New to graph db. Please help. Thanks!
I’m pretty sure you need a schema. If you want a schemaless Graph DB, I think you have to go elsewhere…
A TG 101 tutorial is available, but I found it to glosses over some things that can bite you later.
(I may not be allowed to say this here but… Neo4J is a lot easier to get up and running for a total graph DB beginner. No schema is needed and you can add attributes immediately but the the downside for this flexibility is the speed of the DB is slower. However, if your future Graph DB gets big, Neo4J will probably not be able to handle the load/size that TG can.
It’s a bit like a compiled vs. an interpreted language. The later is a lot easier to use but runs slower especially on bigger problems.)
Thanks a lot. Then I probably let Neo4J to draw a schema for me first.
If you make a typo with an attribute name in Neo4J, you will have created a new attribute without intending to.
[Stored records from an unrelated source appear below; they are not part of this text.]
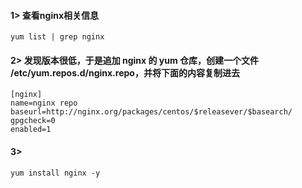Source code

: #### 1> 查看nginx相关信息
```
yum list | grep nginx
```

#### 2> 发现版本很低，于是追加 nginx 的 yum 仓库，创建一个文件 /etc/yum.repos.d/nginx.repo，并将下面的内容复制进去
```
[nginx]  
name=nginx repo  
baseurl=http://nginx.org/packages/centos/$releasever/$basearch/  
gpgcheck=0  
enabled=1
```

#### 3> 
```
yum install nginx -y 
```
TG is safer from that standpoint (classic interpreted vs. compiled language trade off: flexibility vs safety.)
Another trap with Neo4J, is you can accidentally create multiple identical nodes(vertices) and/or edges by accident. (You can avoid some of this by declaring a node attribute being an unique index.)
I also found the Neo4J training materials and documentation better. (It is an older product, so that’s not entirely surprising. Also, it’s just less complex.)
But if you know ahead of time that you will be using a very large graph DB (millions or billions of nodes) or chase nodes many hops away or you need very fast execution, etc. the TG could be a better choice. In that case, it may be better to suffer with the rigor, complexity, and sophistication of GSQL to eventually have execution efficiency.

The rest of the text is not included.